Methods: The miRNAs in PE patients and healthy puerperae were screened out using miRNA microarray assay, and verified through low-throughput quantitative reverse transcription- polymerase chain reaction (qRT-PCR). The effects of expression level of miR-19a on proliferation and cycle of HTR-8/SVneo cells were determined using cell counting kit (CCK)-8 assay and propidium iodide (PI) staining, respectively. The influence of the expression level of miR-19a on apoptosis of HTR-8/SVneo cells was evaluated using Annexin V-fluorescein isothiocyanate (FITC)/PI staining. Subsequently, luciferase reporter gene assay, CCK-8 assay and Annexin V-FITC/PI staining were conducted, respectively.
Results: Serum miR-19a was significantly decreased in PE patients, and a high level of miR-19a led to increase in the proliferation of HTR-8/SVneo cells.
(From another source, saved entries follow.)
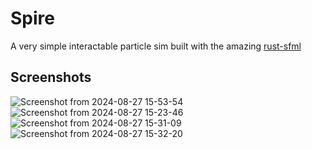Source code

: # Spire
A very simple interactable particle sim built with the amazing [rust-sfml](https://github.com/jeremyletang/rust-sfml/tree/master)

## Screenshots
![Screenshot from 2024-08-27 15-53-54](https://github.com/user-attachments/assets/b97045cc-d954-4df1-96c1-22b739398cad)
![Screenshot from 2024-08-27 15-23-46](https://github.com/user-attachments/assets/7bc85bf2-baf7-4fc9-8c1a-a29454bfb0b8)
![Screenshot from 2024-08-27 15-31-09](https://github.com/user-attachments/assets/daf52ae0-6aa9-4c9f-8030-a82fd2ea93d8)
![Screenshot from 2024-08-27 15-32-20](https://github.com/user-attachments/assets/ab1aabf0-83bb-4c85-92a4-64212908900a)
Decreased level of miR-19a arrested HTR-8/SVneo cell cycle at G1 phase, while increase in the miR-19a level repressed the apoptosis of HTR-8/SVneo cells. The PTEN was a direct target of miR-19a, and overexpression of miR-19a promoted the activation of Akt signaling pathway, thereby significantly decreasing the expression levels of downstream phosphorylated p21/p21 (p-p21/p21), p-p27/p27 and p-glycogen synthase kinase-3 beta (GSK3β)/GSK3β. Compared with those in cells transfected with empty vectors, the pro-proliferative and anti-apoptotic effects of miR-19a weakened in HTR-8/SVneo cell lines with overexpressed PTEN.
Conclusion: MiR-19a targets PTEN in order to activate Akt signaling pathway, thereby promoting proliferation, and inhibiting apoptosis of HTR-8/SVneo cells. This provides new drug targets that can be investigated for future treatment of PE.